(Source texts of formatted documents)
BEGIN
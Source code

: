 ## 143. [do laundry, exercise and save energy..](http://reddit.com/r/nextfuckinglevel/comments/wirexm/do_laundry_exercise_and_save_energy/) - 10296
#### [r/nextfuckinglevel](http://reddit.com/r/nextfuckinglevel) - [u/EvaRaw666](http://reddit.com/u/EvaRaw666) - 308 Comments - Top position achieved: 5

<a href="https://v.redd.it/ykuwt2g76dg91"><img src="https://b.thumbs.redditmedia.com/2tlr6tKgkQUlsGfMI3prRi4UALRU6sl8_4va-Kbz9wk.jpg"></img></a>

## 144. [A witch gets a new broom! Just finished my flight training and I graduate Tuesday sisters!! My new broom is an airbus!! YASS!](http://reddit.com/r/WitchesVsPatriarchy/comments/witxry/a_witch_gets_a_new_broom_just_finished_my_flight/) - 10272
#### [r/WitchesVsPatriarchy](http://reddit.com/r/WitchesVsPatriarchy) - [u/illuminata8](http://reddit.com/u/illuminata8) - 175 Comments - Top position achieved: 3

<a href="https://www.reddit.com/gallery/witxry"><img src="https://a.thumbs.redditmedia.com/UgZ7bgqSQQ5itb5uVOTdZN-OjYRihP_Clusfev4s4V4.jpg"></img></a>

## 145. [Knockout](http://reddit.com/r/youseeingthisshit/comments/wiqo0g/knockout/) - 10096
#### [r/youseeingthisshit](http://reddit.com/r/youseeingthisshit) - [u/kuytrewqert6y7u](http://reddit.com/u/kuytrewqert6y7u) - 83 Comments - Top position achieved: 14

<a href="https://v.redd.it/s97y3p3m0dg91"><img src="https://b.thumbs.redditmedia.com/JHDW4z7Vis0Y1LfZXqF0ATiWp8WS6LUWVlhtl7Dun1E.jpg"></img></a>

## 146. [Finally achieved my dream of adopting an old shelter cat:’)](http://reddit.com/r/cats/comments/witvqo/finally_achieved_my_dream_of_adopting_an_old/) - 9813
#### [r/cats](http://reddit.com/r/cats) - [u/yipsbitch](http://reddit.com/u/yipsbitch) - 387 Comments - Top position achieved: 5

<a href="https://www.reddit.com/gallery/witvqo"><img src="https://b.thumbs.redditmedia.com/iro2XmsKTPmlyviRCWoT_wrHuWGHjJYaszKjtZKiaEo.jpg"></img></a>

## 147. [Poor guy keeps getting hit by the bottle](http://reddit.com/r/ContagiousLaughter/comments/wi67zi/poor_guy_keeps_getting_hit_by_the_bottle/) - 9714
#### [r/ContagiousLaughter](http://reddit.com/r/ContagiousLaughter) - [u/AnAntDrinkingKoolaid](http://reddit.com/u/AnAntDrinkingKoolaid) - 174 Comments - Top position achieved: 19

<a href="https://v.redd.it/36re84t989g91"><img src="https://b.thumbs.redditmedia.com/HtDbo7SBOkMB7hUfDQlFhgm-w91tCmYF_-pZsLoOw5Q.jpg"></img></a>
END
**About this task**: From the entries above, copy each line that holds "position".

**Answer area**:
#### [r/nextfuckinglevel](http://reddit.com/r/nextfuckinglevel) - [u/EvaRaw666](http://reddit.com/u/EvaRaw666) - 308 Comments - Top position achieved: 5
#### [r/WitchesVsPatriarchy](http://reddit.com/r/WitchesVsPatriarchy) - [u/illuminata8](http://reddit.com/u/illuminata8) - 175 Comments - Top position achieved: 3
#### [r/youseeingthisshit](http://reddit.com/r/youseeingthisshit) - [u/kuytrewqert6y7u](http://reddit.com/u/kuytrewqert6y7u) - 83 Comments - Top position achieved: 14
#### [r/cats](http://reddit.com/r/cats) - [u/yipsbitch](http://reddit.com/u/yipsbitch) - 387 Comments - Top position achieved: 5
#### [r/ContagiousLaughter](http://reddit.com/r/ContagiousLaughter) - [u/AnAntDrinkingKoolaid](http://reddit.com/u/AnAntDrinkingKoolaid) - 174 Comments - Top position achieved: 19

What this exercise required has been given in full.